21 October 2021, The Tablet

Benedict looks forward to joining friends in heaven



Benedict looks forward to joining friends in heaven

“His joyousness and profound faith always attracted me,” the former Pope writes to the Abbot of the Cistercian Monastery of Wilhering, from which this detail is taken.
Yuri Turkov / Alamy

In a letter of condolence following the death of one of his closest friends, 94-year-old emeritus Pope Benedict XVI says he looks forward to joining his friends in heaven soon.

“He has now reached the Hereafter where many friends will surely be awaiting him and I very much hope to join them soon,” Benedict writes in a letter dated 2 October and addressed to the Abbot of the Cistercian Monastery of Wilhering in Upper Austria. He is referring to the death of Fr Berhard Winkler OCist.

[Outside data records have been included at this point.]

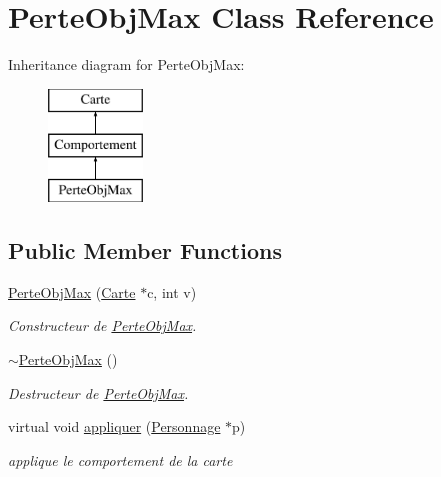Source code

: \hypertarget{class_perte_obj_max}{\section{Perte\-Obj\-Max Class Reference}
\label{class_perte_obj_max}
}
Inheritance diagram for Perte\-Obj\-Max\-:\begin{figure}[H]
\begin{center}
\leavevmode
\includegraphics[height=3.000000cm]{class_perte_obj_max}
\end{center}
\end{figure}
\subsection*{Public Member Functions}
\begin{DoxyCompactItemize}
\item 
\hyperlink{class_perte_obj_max_a09e5098794871ff918ada7a0be551a8a}{Perte\-Obj\-Max} (\hyperlink{class_carte}{Carte} $\ast$c, int v)
\begin{DoxyCompactList}\small\item\em Constructeur de \hyperlink{class_perte_obj_max}{Perte\-Obj\-Max}. \end{DoxyCompactList}\item 
\hypertarget{class_perte_obj_max_a4968847588d00d3a4e4d158a960c531c}{\hyperlink{class_perte_obj_max_a4968847588d00d3a4e4d158a960c531c}{$\sim$\-Perte\-Obj\-Max} ()}\label{class_perte_obj_max_a4968847588d00d3a4e4d158a960c531c}

\begin{DoxyCompactList}\small\item\em Destructeur de \hyperlink{class_perte_obj_max}{Perte\-Obj\-Max}. \end{DoxyCompactList}\item 
virtual void \hyperlink{class_perte_obj_max_a929e1c6370247feb937ae1835648a441}{appliquer} (\hyperlink{class_personnage}{Personnage} $\ast$p)
\begin{DoxyCompactList}\small\item\em applique le comportement de la carte \end{DoxyCompactList}\end{DoxyCompactItemize}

The monastery has published the entire letter, in which the Pope Emeritus, signing himself Benedikt, writes: “I am deeply saddened by the news you sent me that Prof Dr Gerhard Winkler OCist has gone home. Of all my friends and colleagues, he was the closest. His joyousness and profound faith always attracted me. He has now reached the Hereafter, where many friends are assuredly waiting for him. I hope to join them soon. In the meanwhile, I remain united in prayer with him and with the community of Wilhering.”

Fr Gerhard Winkler OCist (24 April 1931 – 22 September 2021) was an Austrian Roman Catholic Cistercian and church historian. He and Joseph Ratzinger – later to become Pope Benedict XVI – both taught at Regensburg University in 1970s, Ratzinger from 1969-1977 and Winkler from 1974-1983.

One of Winkler`s best-known publications is the ten-volume edition of the collected works of Bernhard von Clairvaux in the Latin-German translation. Benedict XVI quotes from it several times in his 2007 encyclica Spe salvi.     

Archbishop Georg Gänswein, who is looking after the emeritus Pope, has meanwhile assured the German Bild Zeitung that Benedict remains “absolutely cheerful”.

The longing to join his friends in heaven which he had expressed in his condolence letter should not be interpreted to mean that the former Pope “no longer wishes to live”, he said.

Gänswein emphasised that the contrary was the case.

The letter was “well meant and comes from the heart”, Gänswein explained. Of course the Pope was quite consciously preparing for death. “The art of dying a good death, Ars morendi, is part of Christian life. Pope Benedict has been practising it for years. But he is absolutely cheerful. Stable in his physical weakness, crystal clear in his head and blessed with his typically Bavarian sense of humour.”